▸ What you have to do:
Each line of the records must appear in your answer exactly, with no pictures.

(Stored data entries)
────────────────

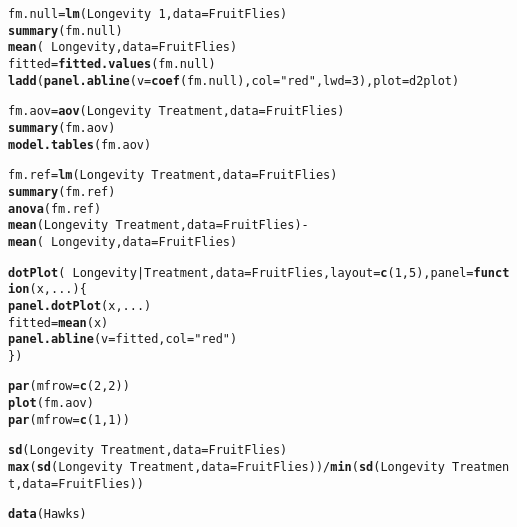 \documentclass[10pt]{article}\usepackage[]{graphicx}\usepackage[]{color}
\makeatletter
\newcommand{\hlnum}[1]{\textcolor[rgb]{0.686,0.059,0.569}{#1}}%
\newcommand{\hlstr}[1]{\textcolor[rgb]{0.192,0.494,0.8}{#1}}%
\newcommand{\hlopt}[1]{\textcolor[rgb]{0,0,0}{#1}}%
\newcommand{\hlstd}[1]{\textcolor[rgb]{0.345,0.345,0.345}{#1}}%
\newcommand{\hlkwa}[1]{\textcolor[rgb]{0.161,0.373,0.58}{\textbf{#1}}}%
\newcommand{\hlkwb}[1]{\textcolor[rgb]{0.69,0.353,0.396}{#1}}%
\newcommand{\hlkwc}[1]{\textcolor[rgb]{0.333,0.667,0.333}{#1}}%
\newcommand{\hlkwd}[1]{\textcolor[rgb]{0.737,0.353,0.396}{\textbf{#1}}}%
\newenvironment{kframe}{%
 \def\at@end@of@kframe{}%
 \ifinner\ifhmode%
  \def\at@end@of@kframe{\end{minipage}}%
  \begin{minipage}{\columnwidth}%
 \fi\fi%
 \def\FrameCommand##1{\hskip\@totalleftmargin \hskip-\fboxsep
 \colorbox{shadecolor}{##1}\hskip-\fboxsep
     \hskip-\linewidth \hskip-\@totalleftmargin \hskip\columnwidth}%
 \MakeFramed {\advance\hsize-\width
   \@totalleftmargin\z@ \linewidth\hsize
   \@setminipage}}%
 {\par\unskip\endMakeFramed%
 \at@end@of@kframe}
\newenvironment{knitrout}{}{} %
\makeatother
\begin{document}
\begin{knitrout}
\begin{kframe}
\begin{alltt}
\hlstd{fm.null} \hlkwb{=} \hlkwd{lm}\hlstd{(Longevity} \hlopt{~} \hlnum{1}\hlstd{,} \hlkwc{data}\hlstd{=FruitFlies)}
\hlkwd{summary}\hlstd{(fm.null)}
\hlkwd{mean}\hlstd{(}\hlopt{~}\hlstd{Longevity,} \hlkwc{data}\hlstd{=FruitFlies)}
\hlstd{fitted} \hlkwb{=} \hlkwd{fitted.values}\hlstd{(fm.null)}
\hlkwd{ladd}\hlstd{(}\hlkwd{panel.abline}\hlstd{(}\hlkwc{v}\hlstd{=}\hlkwd{coef}\hlstd{(fm.null),} \hlkwc{col}\hlstd{=}\hlstr{"red"}\hlstd{,} \hlkwc{lwd}\hlstd{=}\hlnum{3}\hlstd{),} \hlkwc{plot}\hlstd{=d2plot)}

\hlstd{fm.aov} \hlkwb{=} \hlkwd{aov}\hlstd{(Longevity} \hlopt{~} \hlstd{Treatment,} \hlkwc{data}\hlstd{=FruitFlies)}
\hlkwd{summary}\hlstd{(fm.aov)}
\hlkwd{model.tables}\hlstd{(fm.aov)}

\hlstd{fm.ref} \hlkwb{=} \hlkwd{lm}\hlstd{(Longevity} \hlopt{~} \hlstd{Treatment,} \hlkwc{data}\hlstd{=FruitFlies)}
\hlkwd{summary}\hlstd{(fm.ref)}
\hlkwd{anova}\hlstd{(fm.ref)}
\hlkwd{mean}\hlstd{(Longevity}\hlopt{~}\hlstd{Treatment,} \hlkwc{data} \hlstd{= FruitFlies)} \hlopt{-} \hlkwd{mean}\hlstd{(}\hlopt{~}\hlstd{Longevity,} \hlkwc{data} \hlstd{= FruitFlies)}

\hlkwd{dotPlot}\hlstd{(}\hlopt{~}\hlstd{Longevity} \hlopt{|} \hlstd{Treatment,} \hlkwc{data}\hlstd{=FruitFlies,} \hlkwc{layout}\hlstd{=}\hlkwd{c}\hlstd{(}\hlnum{1}\hlstd{,}\hlnum{5}\hlstd{),} \hlkwc{panel}\hlstd{=}\hlkwa{function}\hlstd{(}\hlkwc{x}\hlstd{,}\hlkwc{...}\hlstd{)\{}
  \hlkwd{panel.dotPlot}\hlstd{(x, ...)}
  \hlstd{fitted} \hlkwb{=} \hlkwd{mean}\hlstd{(x)}
  \hlkwd{panel.abline}\hlstd{(}\hlkwc{v}\hlstd{=fitted,} \hlkwc{col}\hlstd{=}\hlstr{"red"}\hlstd{)}
\hlstd{\})}

\hlkwd{par}\hlstd{(}\hlkwc{mfrow}\hlstd{=}\hlkwd{c}\hlstd{(}\hlnum{2}\hlstd{,}\hlnum{2}\hlstd{))}
\hlkwd{plot}\hlstd{(fm.aov)}
\hlkwd{par}\hlstd{(}\hlkwc{mfrow}\hlstd{=}\hlkwd{c}\hlstd{(}\hlnum{1}\hlstd{,}\hlnum{1}\hlstd{))}

\hlkwd{sd}\hlstd{(Longevity}\hlopt{~}\hlstd{Treatment,} \hlkwc{data}\hlstd{=FruitFlies)}
\hlkwd{max}\hlstd{(}\hlkwd{sd}\hlstd{(Longevity}\hlopt{~}\hlstd{Treatment,} \hlkwc{data}\hlstd{=FruitFlies))} \hlopt{/} \hlkwd{min}\hlstd{(}\hlkwd{sd}\hlstd{(Longevity}\hlopt{~}\hlstd{Treatment,} \hlkwc{data}\hlstd{=FruitFlies))}

\hlkwd{data}\hlstd{(Hawks)}
\end{alltt}
\end{kframe}
\end{knitrout}

\end{document}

────────────────

▸ Exercise response:
 \documentclass[10pt]{article}\usepackage[]{graphicx}\usepackage[]{color}
\makeatletter
\newcommand{\hlnum}[1]{\textcolor[rgb]{0.686,0.059,0.569}{#1}}%
\newcommand{\hlstr}[1]{\textcolor[rgb]{0.192,0.494,0.8}{#1}}%
\newcommand{\hlopt}[1]{\textcolor[rgb]{0,0,0}{#1}}%
\newcommand{\hlstd}[1]{\textcolor[rgb]{0.345,0.345,0.345}{#1}}%
\newcommand{\hlkwa}[1]{\textcolor[rgb]{0.161,0.373,0.58}{\textbf{#1}}}%
\newcommand{\hlkwb}[1]{\textcolor[rgb]{0.69,0.353,0.396}{#1}}%
\newcommand{\hlkwc}[1]{\textcolor[rgb]{0.333,0.667,0.333}{#1}}%
\newcommand{\hlkwd}[1]{\textcolor[rgb]{0.737,0.353,0.396}{\textbf{#1}}}%
\newenvironment{kframe}{%
 \def\at@end@of@kframe{}%
 \ifinner\ifhmode%
  \def\at@end@of@kframe{\end{minipage}}%
  \begin{minipage}{\columnwidth}%
 \fi\fi%
 \def\FrameCommand##1{\hskip\@totalleftmargin \hskip-\fboxsep
 \colorbox{shadecolor}{##1}\hskip-\fboxsep
     \hskip-\linewidth \hskip-\@totalleftmargin \hskip\columnwidth}%
 \MakeFramed {\advance\hsize-\width
   \@totalleftmargin\z@ \linewidth\hsize
   \@setminipage}}%
 {\par\unskip\endMakeFramed%
 \at@end@of@kframe}
\newenvironment{knitrout}{}{} %
\makeatother
\begin{document}
\begin{knitrout}
\begin{kframe}
\begin{alltt}
\hlstd{fm.null} \hlkwb{=} \hlkwd{lm}\hlstd{(Longevity} \hlopt{~} \hlnum{1}\hlstd{,} \hlkwc{data}\hlstd{=FruitFlies)}
\hlkwd{summary}\hlstd{(fm.null)}
\hlkwd{mean}\hlstd{(}\hlopt{~}\hlstd{Longevity,} \hlkwc{data}\hlstd{=FruitFlies)}
\hlstd{fitted} \hlkwb{=} \hlkwd{fitted.values}\hlstd{(fm.null)}
\hlkwd{ladd}\hlstd{(}\hlkwd{panel.abline}\hlstd{(}\hlkwc{v}\hlstd{=}\hlkwd{coef}\hlstd{(fm.null),} \hlkwc{col}\hlstd{=}\hlstr{"red"}\hlstd{,} \hlkwc{lwd}\hlstd{=}\hlnum{3}\hlstd{),} \hlkwc{plot}\hlstd{=d2plot)}

\hlstd{fm.aov} \hlkwb{=} \hlkwd{aov}\hlstd{(Longevity} \hlopt{~} \hlstd{Treatment,} \hlkwc{data}\hlstd{=FruitFlies)}
\hlkwd{summary}\hlstd{(fm.aov)}
\hlkwd{model.tables}\hlstd{(fm.aov)}

\hlstd{fm.ref} \hlkwb{=} \hlkwd{lm}\hlstd{(Longevity} \hlopt{~} \hlstd{Treatment,} \hlkwc{data}\hlstd{=FruitFlies)}
\hlkwd{summary}\hlstd{(fm.ref)}
\hlkwd{anova}\hlstd{(fm.ref)}
\hlkwd{mean}\hlstd{(Longevity}\hlopt{~}\hlstd{Treatment,} \hlkwc{data} \hlstd{= FruitFlies)} \hlopt{-} \hlkwd{mean}\hlstd{(}\hlopt{~}\hlstd{Longevity,} \hlkwc{data} \hlstd{= FruitFlies)}

\hlkwd{dotPlot}\hlstd{(}\hlopt{~}\hlstd{Longevity} \hlopt{|} \hlstd{Treatment,} \hlkwc{data}\hlstd{=FruitFlies,} \hlkwc{layout}\hlstd{=}\hlkwd{c}\hlstd{(}\hlnum{1}\hlstd{,}\hlnum{5}\hlstd{),} \hlkwc{panel}\hlstd{=}\hlkwa{function}\hlstd{(}\hlkwc{x}\hlstd{,}\hlkwc{...}\hlstd{)\{}
  \hlkwd{panel.dotPlot}\hlstd{(x, ...)}
  \hlstd{fitted} \hlkwb{=} \hlkwd{mean}\hlstd{(x)}
  \hlkwd{panel.abline}\hlstd{(}\hlkwc{v}\hlstd{=fitted,} \hlkwc{col}\hlstd{=}\hlstr{"red"}\hlstd{)}
\hlstd{\})}

\hlkwd{par}\hlstd{(}\hlkwc{mfrow}\hlstd{=}\hlkwd{c}\hlstd{(}\hlnum{2}\hlstd{,}\hlnum{2}\hlstd{))}
\hlkwd{plot}\hlstd{(fm.aov)}
\hlkwd{par}\hlstd{(}\hlkwc{mfrow}\hlstd{=}\hlkwd{c}\hlstd{(}\hlnum{1}\hlstd{,}\hlnum{1}\hlstd{))}

\hlkwd{sd}\hlstd{(Longevity}\hlopt{~}\hlstd{Treatment,} \hlkwc{data}\hlstd{=FruitFlies)}
\hlkwd{max}\hlstd{(}\hlkwd{sd}\hlstd{(Longevity}\hlopt{~}\hlstd{Treatment,} \hlkwc{data}\hlstd{=FruitFlies))} \hlopt{/} \hlkwd{min}\hlstd{(}\hlkwd{sd}\hlstd{(Longevity}\hlopt{~}\hlstd{Treatment,} \hlkwc{data}\hlstd{=FruitFlies))}

\hlkwd{data}\hlstd{(Hawks)}
\end{alltt}
\end{kframe}
\end{knitrout}

\end{document}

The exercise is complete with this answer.